### How to complete this task
Every entry below should be restated word for word, except for its images.

### Provided records

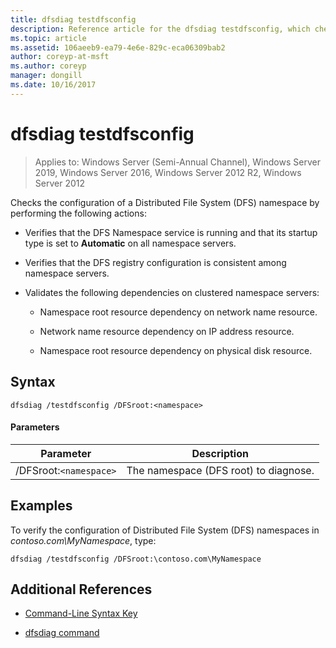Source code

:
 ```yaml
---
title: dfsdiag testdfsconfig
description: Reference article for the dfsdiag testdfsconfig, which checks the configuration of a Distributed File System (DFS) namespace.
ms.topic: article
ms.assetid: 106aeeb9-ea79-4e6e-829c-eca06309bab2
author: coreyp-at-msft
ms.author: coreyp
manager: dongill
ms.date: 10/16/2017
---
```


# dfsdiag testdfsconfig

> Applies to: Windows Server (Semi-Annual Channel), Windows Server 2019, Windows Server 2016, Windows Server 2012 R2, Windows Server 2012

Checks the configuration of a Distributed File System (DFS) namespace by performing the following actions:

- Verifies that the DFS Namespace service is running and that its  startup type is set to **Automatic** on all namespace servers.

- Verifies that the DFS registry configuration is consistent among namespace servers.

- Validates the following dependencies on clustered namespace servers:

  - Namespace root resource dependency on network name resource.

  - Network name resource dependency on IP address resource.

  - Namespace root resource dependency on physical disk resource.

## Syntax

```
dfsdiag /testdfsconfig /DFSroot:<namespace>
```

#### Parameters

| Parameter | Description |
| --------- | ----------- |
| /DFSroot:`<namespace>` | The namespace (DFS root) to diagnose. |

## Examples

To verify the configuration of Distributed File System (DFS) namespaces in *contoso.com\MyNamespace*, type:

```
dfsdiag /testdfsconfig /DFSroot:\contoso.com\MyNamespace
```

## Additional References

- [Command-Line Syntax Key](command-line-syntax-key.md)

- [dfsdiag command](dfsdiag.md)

### Result of the task
Source code

:
 ```yaml
---
title: dfsdiag testdfsconfig
description: Reference article for the dfsdiag testdfsconfig, which checks the configuration of a Distributed File System (DFS) namespace.
ms.topic: article
ms.assetid: 106aeeb9-ea79-4e6e-829c-eca06309bab2
author: coreyp-at-msft
ms.author: coreyp
manager: dongill
ms.date: 10/16/2017
---
```


# dfsdiag testdfsconfig

> Applies to: Windows Server (Semi-Annual Channel), Windows Server 2019, Windows Server 2016, Windows Server 2012 R2, Windows Server 2012

Checks the configuration of a Distributed File System (DFS) namespace by performing the following actions:

- Verifies that the DFS Namespace service is running and that its  startup type is set to **Automatic** on all namespace servers.

- Verifies that the DFS registry configuration is consistent among namespace servers.

- Validates the following dependencies on clustered namespace servers:

  - Namespace root resource dependency on network name resource.

  - Network name resource dependency on IP address resource.

  - Namespace root resource dependency on physical disk resource.

## Syntax

```
dfsdiag /testdfsconfig /DFSroot:<namespace>
```

#### Parameters

| Parameter | Description |
| --------- | ----------- |
| /DFSroot:`<namespace>` | The namespace (DFS root) to diagnose. |

## Examples

To verify the configuration of Distributed File System (DFS) namespaces in *contoso.com\MyNamespace*, type:

```
dfsdiag /testdfsconfig /DFSroot:\contoso.com\MyNamespace
```

## Additional References

- [Command-Line Syntax Key](command-line-syntax-key.md)

- [dfsdiag command](dfsdiag.md)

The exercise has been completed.